Luana Kumaruara é liderança
indígena no Baixo Tapajós. Mãe de Yara e Kauê. Por três anos atuou no Conselho
Distrital Saúde Indígena Guamá Tocantins - CONDISI DSEI GUATOC. Milita junto ao
Departamento de Mulheres do CITA (Conselho Indígena Tapajós Arapiuns). Na Universidade Federal do Pará (UFPA) cursa o
mestrado em Antropologia, e participa do projeto Mãe D´Água, que propõe
organizar vigilância do território Kumaruara.
Na produção de
conhecimento sobre o seu povo integra o grupo de pesquisadoras Amazônidas
"Cartografando Saberes", composto por mulheres indígenas e negras
intelectuais e integra ainda a ABIA (Articulação Brasileira de Indígenas Antropóloges).
Assim como a Caripuna, ela
foi homenageada por colegas que nomearam o Centro Acadêmico de Antropologia da
Ufopa como Luana Kumaruara, por ela ser a primeira indígena a se formar no
curso.
“Nós somos mulheres
preparadas e decididas, e estamos aqui por uma democracia popular. Eu acredito
que a Bancada de Mulheres – Vozes Amazônidas é uma virada de chave. Nós
mulheres somos a nova estética política, viemos para ocupar o nosso lugar.

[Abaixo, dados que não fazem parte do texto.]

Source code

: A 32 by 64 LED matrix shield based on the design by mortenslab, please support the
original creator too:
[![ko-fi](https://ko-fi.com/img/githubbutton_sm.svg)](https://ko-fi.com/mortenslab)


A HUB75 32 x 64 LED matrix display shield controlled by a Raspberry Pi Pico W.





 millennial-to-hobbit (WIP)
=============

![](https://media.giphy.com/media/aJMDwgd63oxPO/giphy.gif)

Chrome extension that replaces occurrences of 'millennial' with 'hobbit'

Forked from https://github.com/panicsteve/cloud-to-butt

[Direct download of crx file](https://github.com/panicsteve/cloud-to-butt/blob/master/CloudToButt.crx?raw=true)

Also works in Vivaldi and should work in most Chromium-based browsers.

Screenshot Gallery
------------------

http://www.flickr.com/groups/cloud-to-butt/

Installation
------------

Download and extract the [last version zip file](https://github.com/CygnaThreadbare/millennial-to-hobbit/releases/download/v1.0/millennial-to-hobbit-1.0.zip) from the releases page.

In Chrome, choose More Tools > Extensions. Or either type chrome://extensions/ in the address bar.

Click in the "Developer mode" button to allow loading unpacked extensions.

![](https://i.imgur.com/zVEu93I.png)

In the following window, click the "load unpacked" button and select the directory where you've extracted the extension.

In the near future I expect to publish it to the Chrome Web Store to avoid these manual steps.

Surara!”, defende, Luana Kumaruara.
O poeta entoaria, “mulher
tem nome de flor”, a cabeça da chapa tem flor no sobrenome. Trata-se da
Claudiane Lírio. A estudante de Ciência e Tecnologia da UFOPA integra a
Federação das Organizações Quilombolas de Santarém (FOQS), por cinco anos fez
parte Conselho Municipal de Saúde, e é ativista há mais de duas décadas.
Lírio defende que nesta
encruzilhada civilizatória em que vivemos é o momento adequado para os povos
originários, e em particular as mulheres tomarem assento na política. Com
relação ao começo do debate sobre formação da chapa coletiva, as ativistas
explicam que o conjunto de movimentos já vinha refletindo sobre a possibilidade,
e que ela se concretizou a partir de uma prosa sobre o tema.
A chapa das Mulheres Amazônidas não é a única a ser apresentada pelo Psol, noutro campo, a chapa do Bem Viver, tem a mesma perspectiva. Com relação de mulheres do campo popular no legislativo de Santarém, em 2012 a trabalhadora rural Ivete Bastos (PT) exerceu uma legislatura. Bastos é dirigente do Sindicado de Trabalhadores Rurais.
Como diz a canção de Bárbara Zidome; "
Toda mulher já nasce sabendo o que quer/Nem toda mulher é menina/Encara esse mundo de frente/Valente ou então Valentina.